Before we get into the details of the technical simulation tools available for use in this chapter, let's take a step back to see where they have come from historically. Gregor Mendel first solved the mystery of inheritance by experimenting with pea plants in the 19th century, leading to the eventual addition of the words allele, dominant, recessive, and diploid to common English vocabulary. Gregor Mendel started his life by following his ancestors in maintaining a family farm through gardening and beekeeping at a young age. After a formal university education and study for the priesthood, he lived at St Thomas's Abbey in St. Brno where he worked at plant breeding — watching the process across generations of plants closely. With the patience required of watching plants grow generation after generation between 1856 and 1863, he cultivated and tested some 29,000 pea plants and reported that one in four pea plants had purebred recessive alleles, two out of four were hybrid and one out of four were purebred dominant. His experiments led him to make two generalizations, the Law of Segregation and the Law of Independent Assortment, which later became known as Mendel's Laws of Inheritance.

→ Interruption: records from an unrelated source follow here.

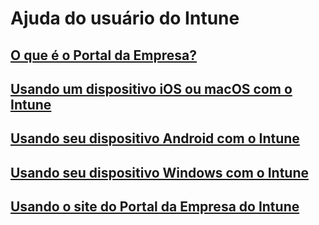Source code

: # Ajuda do usuário do Intune
## [O que é o Portal da Empresa?](company-portal-frequently-asked-questions.md)
## [Usando um dispositivo iOS ou macOS com o Intune](using-your-ios-or-macOS-device-with-intune.md)
## [Usando seu dispositivo Android com o Intune](using-your-android-device-with-intune.md)
## [Usando seu dispositivo Windows com o Intune](using-your-windows-device-with-intune.md)
## [Usando o site do Portal da Empresa do Intune](using-the-intune-company-portal-website.md)


<!--HONumber=Jan17_HO5-->


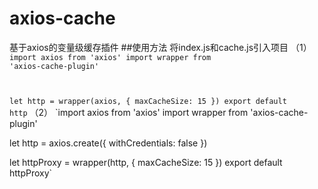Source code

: # axios-cache
基于axios的变量级缓存插件
##使用方法
将index.js和cache.js引入项目
（1）
<code>import axios from 'axios'
import wrapper from 'axios-cache-plugin'

let http = wrapper(axios, {
  maxCacheSize: 15
})
export default http</code>
（2）
`import axios from 'axios'
import wrapper from 'axios-cache-plugin'

let http = axios.create({
  withCredentials: false
})

let httpProxy = wrapper(http, {
  maxCacheSize: 15
})
export default httpProxy`
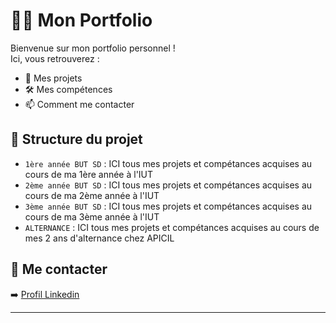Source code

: # 👨‍💻 Mon Portfolio

Bienvenue sur mon portfolio personnel !  
Ici, vous retrouverez :

- 💼 Mes projets
- 🛠️ Mes compétences
- 📫 Comment me contacter


## 📁 Structure du projet
- `1ère année BUT SD` : ICI tous mes projets et compétances acquises au cours de ma 1ère année à l'IUT
- `2ème année BUT SD` : ICI tous mes projets et compétances acquises au cours de ma 2ème année à l'IUT
- `3ème année BUT SD` : ICI tous mes projets et compétances acquises au cours de ma 3ème année à l'IUT
- `ALTERNANCE` : ICI tous mes projets et compétances acquises au cours de mes 2 ans d'alternance chez APICIL

## 🚀 Me contacter
➡️ [Profil Linkedin](https://www.linkedin.com/in/adriangiurgiu10/)

---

Because the mathematics aligned well for such a large sample size of plants, those who read his published papers had the opportunity to imagine what possible vehicle in a pea plant would pass on that potential expression in future generations. But, sadly, Mendel's work was rejected at first and not widely accepted until after he died — the evidence was too revolutionary for those who clung to existing theories to accept. It would be ninety years after Mandel finished his pea plant experiments until the discovery of the structure of DNA in 1953. By then, a strong healthy competition was underway to find the physical structures in plants that could explain genetic expression over generations. Documentaries that track the work Watson and Crick performed to find the structure of DNA show the power that physical artifacts provided in helping arrive at strong candidates for DNA structure. Today, Watson and Crick would have had a tremendous number of virtual artifact approaches they could have relied on to help them discover DNA structure. These virtual artifacts are helping humanity study protein folding and other structures critical to plant development and health.

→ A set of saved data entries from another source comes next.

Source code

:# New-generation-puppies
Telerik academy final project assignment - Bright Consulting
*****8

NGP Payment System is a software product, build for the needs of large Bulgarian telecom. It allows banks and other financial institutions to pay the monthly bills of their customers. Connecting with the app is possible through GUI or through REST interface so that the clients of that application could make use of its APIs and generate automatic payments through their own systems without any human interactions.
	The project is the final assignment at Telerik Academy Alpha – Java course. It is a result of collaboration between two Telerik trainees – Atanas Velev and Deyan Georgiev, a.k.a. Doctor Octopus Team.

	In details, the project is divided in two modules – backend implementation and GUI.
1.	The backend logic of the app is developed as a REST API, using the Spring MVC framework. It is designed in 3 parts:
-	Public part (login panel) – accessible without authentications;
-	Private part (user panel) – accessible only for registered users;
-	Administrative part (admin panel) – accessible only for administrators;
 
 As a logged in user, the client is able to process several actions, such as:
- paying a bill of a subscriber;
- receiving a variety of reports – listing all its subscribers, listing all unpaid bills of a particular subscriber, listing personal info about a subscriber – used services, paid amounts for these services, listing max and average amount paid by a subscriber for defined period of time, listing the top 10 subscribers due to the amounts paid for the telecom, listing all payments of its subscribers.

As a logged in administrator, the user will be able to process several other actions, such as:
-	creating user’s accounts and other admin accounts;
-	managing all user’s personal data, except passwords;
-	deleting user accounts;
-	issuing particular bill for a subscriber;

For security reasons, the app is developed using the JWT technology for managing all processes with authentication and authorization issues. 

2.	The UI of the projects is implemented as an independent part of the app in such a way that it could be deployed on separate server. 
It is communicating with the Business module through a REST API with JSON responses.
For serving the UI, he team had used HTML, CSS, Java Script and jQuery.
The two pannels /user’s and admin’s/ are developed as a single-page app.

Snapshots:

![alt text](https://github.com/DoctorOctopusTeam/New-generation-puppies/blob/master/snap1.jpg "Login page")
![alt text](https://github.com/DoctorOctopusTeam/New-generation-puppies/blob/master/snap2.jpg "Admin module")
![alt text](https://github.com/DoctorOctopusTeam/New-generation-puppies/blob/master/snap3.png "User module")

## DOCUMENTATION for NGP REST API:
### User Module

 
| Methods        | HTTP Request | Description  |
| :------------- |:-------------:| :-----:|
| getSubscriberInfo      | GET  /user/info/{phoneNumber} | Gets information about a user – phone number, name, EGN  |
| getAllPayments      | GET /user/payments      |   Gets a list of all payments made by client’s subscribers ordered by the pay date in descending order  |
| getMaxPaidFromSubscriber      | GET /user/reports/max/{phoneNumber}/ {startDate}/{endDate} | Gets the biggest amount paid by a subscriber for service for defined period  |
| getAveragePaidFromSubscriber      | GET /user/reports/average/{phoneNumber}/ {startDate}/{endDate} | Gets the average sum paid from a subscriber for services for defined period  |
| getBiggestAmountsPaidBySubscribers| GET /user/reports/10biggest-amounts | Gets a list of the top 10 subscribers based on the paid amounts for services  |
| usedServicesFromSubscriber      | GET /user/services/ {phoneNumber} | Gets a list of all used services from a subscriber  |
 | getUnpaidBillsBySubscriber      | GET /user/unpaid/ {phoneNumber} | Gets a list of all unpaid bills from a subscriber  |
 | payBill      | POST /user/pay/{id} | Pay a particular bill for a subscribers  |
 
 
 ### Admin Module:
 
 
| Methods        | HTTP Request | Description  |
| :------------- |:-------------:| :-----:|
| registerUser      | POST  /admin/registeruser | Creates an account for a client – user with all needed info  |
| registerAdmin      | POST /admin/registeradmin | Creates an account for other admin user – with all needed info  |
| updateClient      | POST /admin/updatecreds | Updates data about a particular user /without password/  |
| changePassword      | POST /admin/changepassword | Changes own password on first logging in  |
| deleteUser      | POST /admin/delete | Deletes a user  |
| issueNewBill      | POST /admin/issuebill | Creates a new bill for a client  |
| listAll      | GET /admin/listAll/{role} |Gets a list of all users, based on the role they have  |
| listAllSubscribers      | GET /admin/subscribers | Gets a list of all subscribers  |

While Mendel started a trajectory of research into plant genetics, Aristid Lindenmayer started a trajectory of research into plant growth and development with his work with yeast and filamentous fungi and studies of growth patterns of various types of algae, such as blue-green bacteria. Generalizations of the growth process led Lindenmayer to develop a type of formal language called L-systems (or Lindenmayer Systems) in 1968. L-systems were devised to provide a formal description of the development of simple multi-cellular organisms, and to illustrate the neighborhood relationships between plant cells. From a basic starting base, L-systems have been extended to describe higher plants and complex branching structures associated with their growth.
Together Mendel and Lindenmayer initiated paths towards human understanding of how plants store information and then use those stored instructions to express their form during growth. Biological modeling and visualization researchers like Dr. Przemyslaw Prusinkiewicz at the University of Calgary have been working to apply understanding towards the generation of graphics that represent plants faithfully. As a case study in this chapter, we'll play with some software that let's us get a sense of what biological modelers do with software that can simulate plant growth over generations. We can then discuss possible directions to take the software for those of us who want to explore specific aspects of the simulation such as the work others have done previously.

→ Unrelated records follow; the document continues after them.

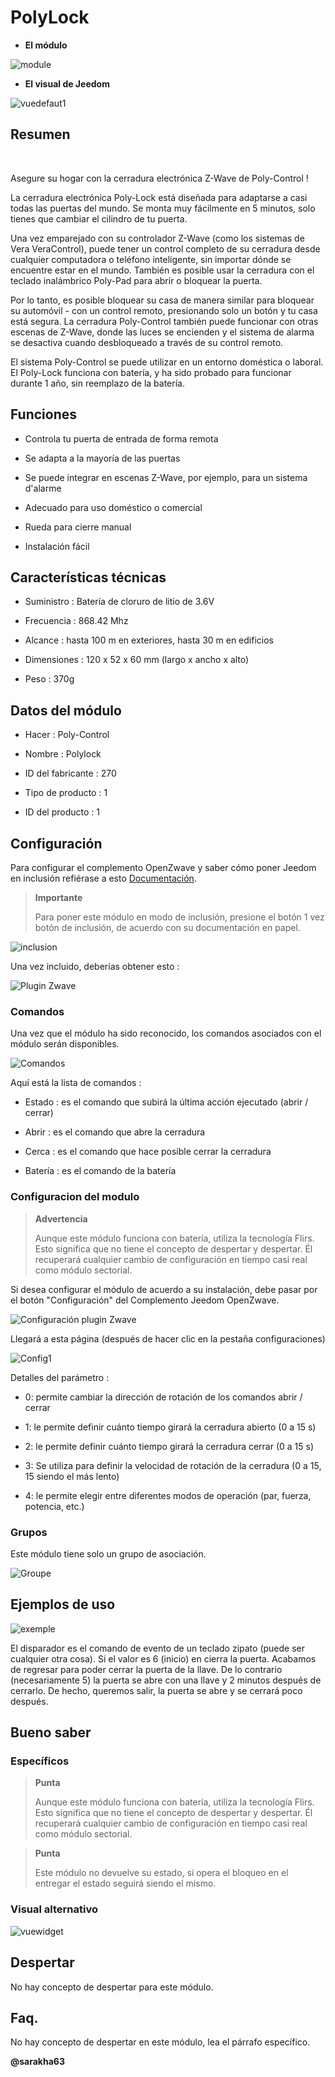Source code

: PolyLock 
========



-   **El módulo**



![module](images/polycontrol.polylock/module.jpg)



-   **El visual de Jeedom**



![vuedefaut1](images/polycontrol.polylock/vuedefaut1.jpg)



Resumen 
------

 

Asegure su hogar con la cerradura electrónica Z-Wave de
Poly-Control !

La cerradura electrónica Poly-Lock está diseñada para adaptarse a casi
todas las puertas del mundo. Se monta muy fácilmente en 5
minutos, solo tienes que cambiar el cilindro de tu puerta.

Una vez emparejado con su controlador Z-Wave (como los sistemas de Vera
VeraControl), puede tener un control completo de su cerradura
desde cualquier computadora o teléfono inteligente, sin importar dónde se encuentre
estar en el mundo. También es posible usar la cerradura
con el teclado inalámbrico Poly-Pad para abrir o bloquear la puerta.

Por lo tanto, es posible bloquear su casa de manera similar
para bloquear su automóvil - con un control remoto, presionando
solo un botón y tu casa está segura. La cerradura
Poly-Control también puede funcionar con otras escenas de Z-Wave, donde
las luces se encienden y el sistema de alarma se desactiva cuando
desbloqueado a través de su control remoto.

El sistema Poly-Control se puede utilizar en un entorno
doméstica o laboral. El Poly-Lock funciona con
batería, y ha sido probado para funcionar durante 1 año, sin
reemplazo de la batería.



Funciones 
---------



-   Controla tu puerta de entrada de forma remota

-   Se adapta a la mayoría de las puertas

-   Se puede integrar en escenas Z-Wave, por ejemplo, para un sistema
    d'alarme

-   Adecuado para uso doméstico o comercial

-   Rueda para cierre manual

-   Instalación fácil



Características técnicas 
---------------------------



-   Suministro : Batería de cloruro de litio de 3.6V

-   Frecuencia : 868.42 Mhz

-   Alcance : hasta 100 m en exteriores, hasta 30 m en
    edificios

-   Dimensiones : 120 x 52 x 60 mm (largo x ancho x alto)

-   Peso : 370g



Datos del módulo 
-----------------



-   Hacer : Poly-Control

-   Nombre : Polylock

-   ID del fabricante : 270

-   Tipo de producto : 1

-   ID del producto : 1



Configuración 
-------------



Para configurar el complemento OpenZwave y saber cómo poner Jeedom en
inclusión refiérase a esto
[Documentación](https://doc.jeedom.com/es_ES/plugins/automation%20protocol/openzwave/).



> **Importante**
>
> Para poner este módulo en modo de inclusión, presione el botón 1 vez
> botón de inclusión, de acuerdo con su documentación en papel.



![inclusion](images/polycontrol.polylock/inclusion.jpg)



Una vez incluido, deberías obtener esto :



![Plugin Zwave](images/polycontrol.polylock/information.jpg)



### Comandos 



Una vez que el módulo ha sido reconocido, los comandos asociados con el módulo serán
disponibles.



![Comandos](images/polycontrol.polylock/commandes.jpg)



Aquí está la lista de comandos :



-   Estado : es el comando que subirá la última acción
    ejecutado (abrir / cerrar)

-   Abrir : es el comando que abre la cerradura

-   Cerca : es el comando que hace posible cerrar la cerradura

-   Batería : es el comando de la batería



### Configuracion del modulo 



> **Advertencia**
>
> Aunque este módulo funciona con batería, utiliza la tecnología Flirs.
> Esto significa que no tiene el concepto de despertar y despertar. Él
> recuperará cualquier cambio de configuración en tiempo casi real
> como módulo sectorial.



Si desea configurar el módulo de acuerdo a su
instalación, debe pasar por el botón "Configuración" del
Complemento Jeedom OpenZwave.



![Configuración plugin Zwave](images/plugin/bouton_configuration.jpg)



Llegará a esta página (después de hacer clic en la pestaña
configuraciones)



![Config1](images/polycontrol.polylock/config1.jpg)



Detalles del parámetro :



-   0: permite cambiar la dirección de rotación de los comandos
    abrir / cerrar

-   1: le permite definir cuánto tiempo girará la cerradura
    abierto (0 a 15 s)

-   2: le permite definir cuánto tiempo girará la cerradura
    cerrar (0 a 15 s)

-   3: Se utiliza para definir la velocidad de rotación de la cerradura (0 a 15,
    15 siendo el más lento)

-   4: le permite elegir entre diferentes modos de operación
    (par, fuerza, potencia, etc.)



### Grupos 



Este módulo tiene solo un grupo de asociación.



![Groupe](images/polycontrol.polylock/groupe.jpg)



Ejemplos de uso 
----------------------



![exemple](images/polycontrol.polylock/exemple.jpg)



El disparador es el comando de evento de un teclado zipato
(puede ser cualquier otra cosa). Si el valor es 6 (inicio) en
cierra la puerta. Acabamos de regresar para poder cerrar
la puerta de la llave. De lo contrario (necesariamente 5) la puerta se abre con una llave y 2 minutos
después de cerrarlo. De hecho, queremos salir, la puerta se abre y
se cerrará poco después.



Bueno saber 
------------



### Específicos 



> **Punta**
>
> Aunque este módulo funciona con batería, utiliza la tecnología Flirs.
> Esto significa que no tiene el concepto de despertar y despertar. Él
> recuperará cualquier cambio de configuración en tiempo casi real
> como módulo sectorial.



> **Punta**
>
> Este módulo no devuelve su estado, si opera el bloqueo en el
> entregar el estado seguirá siendo el mismo. 

### Visual alternativo 



![vuewidget](images/polycontrol.polylock/vuewidget.jpg)



Despertar 
-------



No hay concepto de despertar para este módulo.



Faq. 
------



No hay concepto de despertar en este módulo, lea el párrafo específico.



**@sarakha63**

In 1992, Deborah Fowler investigated the use of collisions while implementing the process of Spiral Phyllotaxis as a guideline to creating virtual plant models. Phyllotaxis is a well-documented phenomenon in plants that determines where primordia (seeds, petals, nuggets etc.) are located on a receptacle (sunflower, coneflower, corn ear) using a fixed divergence angle of 137.5 degrees. Primordia are packed following the rules of phyllotaxis until they collide with each other. Phyllotaxis has been incorporated into all plant development simulation systems as a result of Fowler and others' work. In 1996, Radomir Mech devised a system design where virtual plants could be modularly developed through interaction with other environmental modules. Using such a system, virtual plants don' t grow in a vacuum, but instead have their growth parameters affected by dynamic environmental parameters. For example, if the environment experiences a drought, plant growth is stunted and body structures wilt. The communication goes in both directions. If a species of plant becomes successful in growing and respiring, additional oxygen is passed back to the environment. In 1998, Oliver Deussen led a team that focused on realistic modeling of plant ecosystems. Starting with a terrain specification and environmental characteristics such as soil humidity, the researchers' virtual plant engine distributed plant species across the terrain. With the engine running on a supercomputer array, a computer interface afforded a user the ability to zoom in and zoom out while investigating the component wildflowers that had grown to fill the terrain.
Once procedural plant models are driven by parameters to a virtual plant growth engine, nature can provide additional inspiration in evolving new plants from existing parameter lists. The simulation process mimics nature by repackaging parameter lists into psuedo-genomes that then simulate physical plant genomes. Once the parameters are in a genome format, the forces of evolution can be written algorithmically in the virtual plant application engine to provide a variety of plant offspring. Chris Colby of Boston University classifies observed phenomena of genome evolution into five processes: mutation, recombination, gene flow, genetic drift, and natural selection. All five processes can be simulated in lines of code. A quick mention of each is warranted here.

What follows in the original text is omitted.